Nothing in the material before us shows that even if there had been further expert evidence, it would make any difference to the best interests decision made by the judge. The information before the judge was clearly more than sufficient for him to reach the decision he did and more than adequate to enable him to consider the case with the care necessarily required in any case involving the proposed withdrawal of medical treatment.
The fact that the evidence recognises there were uncertainties in relation to Indi’s condition does not mean that further evidence was necessary. There are always, and inevitably will be, questions which remain unanswered in cases involving these vanishing rare mitochondrial diseases. The evidence that Indi’s condition is incurable and that the medical intervention is causing her significant pain and distress is nonetheless clear and compelling.
According there is no real prospect of an appeal on Ground 1 succeeding should PTA be granted.
Ground 2: Equality of arms
Mr Quintavalle seeks to argue that, as only the trust had the realistic opportunity to adduce evidence about Indi’s medical condition then, in order for the trial to have been fair, he should have been allowed on behalf of the father, to call a raft of experts. In this context, he referred the court to a series of European cases in relation to a party calling their own expert evidence in order to achieve equality of arms, most especially where the right to life is engaged.
Whilst equality of arms is the backdrop to any consideration of an application to adduce expert evidence, it is not suggested that the applicable rules and legislation which govern the admission of expert evidence into proceedings is not human rights compliant. The judge is therefore entitled to refuse an application for experts, as he did in this case for the careful reasons he gave whilst giving the father the opportunity to obtain a paediatric report, if it could be obtained within the timescales for Indi. It should be borne in mind that not only did the judge give the father every opportunity to test the evidence of all four of the clinicians but also, as is clear from the order of 3 October 2023, he facilitated arrangements to be made for him to have discussions with a consultant neurologist to help him and Indi’s mother better to understand her prognosis and on 4 October 2023, the Joint Cardiac conference was held in Birmingham where the questions to be considered were agreed between the Trust and the father.

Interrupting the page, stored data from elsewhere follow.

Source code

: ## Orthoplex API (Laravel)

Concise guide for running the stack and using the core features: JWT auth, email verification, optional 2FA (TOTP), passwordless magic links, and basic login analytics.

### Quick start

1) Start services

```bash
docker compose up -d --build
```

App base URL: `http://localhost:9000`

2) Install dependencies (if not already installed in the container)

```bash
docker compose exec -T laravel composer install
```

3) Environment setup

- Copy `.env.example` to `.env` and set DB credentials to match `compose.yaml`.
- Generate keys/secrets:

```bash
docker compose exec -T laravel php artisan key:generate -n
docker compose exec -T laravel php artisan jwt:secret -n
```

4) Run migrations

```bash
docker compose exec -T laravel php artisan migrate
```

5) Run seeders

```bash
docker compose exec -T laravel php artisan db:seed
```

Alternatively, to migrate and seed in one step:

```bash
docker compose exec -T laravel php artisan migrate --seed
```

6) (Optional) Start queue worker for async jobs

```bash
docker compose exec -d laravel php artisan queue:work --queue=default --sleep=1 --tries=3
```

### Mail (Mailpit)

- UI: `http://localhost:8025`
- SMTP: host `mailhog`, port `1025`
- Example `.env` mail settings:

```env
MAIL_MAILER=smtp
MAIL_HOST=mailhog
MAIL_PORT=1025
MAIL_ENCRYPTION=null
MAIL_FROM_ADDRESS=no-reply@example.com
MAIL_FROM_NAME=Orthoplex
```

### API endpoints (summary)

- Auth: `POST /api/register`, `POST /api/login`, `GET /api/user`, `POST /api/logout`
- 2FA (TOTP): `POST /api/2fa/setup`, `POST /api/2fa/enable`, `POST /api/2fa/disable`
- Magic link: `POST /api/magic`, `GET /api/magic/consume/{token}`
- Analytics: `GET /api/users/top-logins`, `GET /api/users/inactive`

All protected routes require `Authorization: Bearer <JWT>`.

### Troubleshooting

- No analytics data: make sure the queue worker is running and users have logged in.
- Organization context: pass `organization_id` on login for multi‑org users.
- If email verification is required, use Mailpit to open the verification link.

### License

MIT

Mr Quintavalle seeks to compare Indi’s case with that of the well-known case of Charlie Gard and a host of other medical treatment cases. It is not in our judgment helpful to attempt to draw on another case in this way relating as it does to a case involving a different patient in wholly different circumstances. This case is not a unique example of a court making a case management decision that no further medical evidence is necessary, see for example: St George’s NHS Foundation Trust v Casey [2023] EWCA Civ 1092.
Notwithstanding Mr Quintavalle’s submissions, in our judgment there is no real possibility of a court finding on appeal that the judge had been wrong in concluding that there was no gap in the medical evidence, and that he had accordingly been wrong in his case management decision that no further expert evidence was necessary in order to resolve the issues before him.
There is no real prospect of the father succeeding in an argument that the trial did not comply with Article 6 ECHR even when taking into account Article 2 ECHR.
Ground 3: Discrimination
Mr Quintavalle rightly submitted that the UN Convention on the Rights of Persons with Disabilities has an interpretive role in relation to Article 2 ECHR. However, he also argued that withdrawal of life-sustaining treatment amounts to discrimination. This proposition was advanced without authority or further exploration of in what way Indi has been discriminated against or what is the type or nature of discrimination she has suffered.
Permission to appeal is accordingly also refused on Ground 3.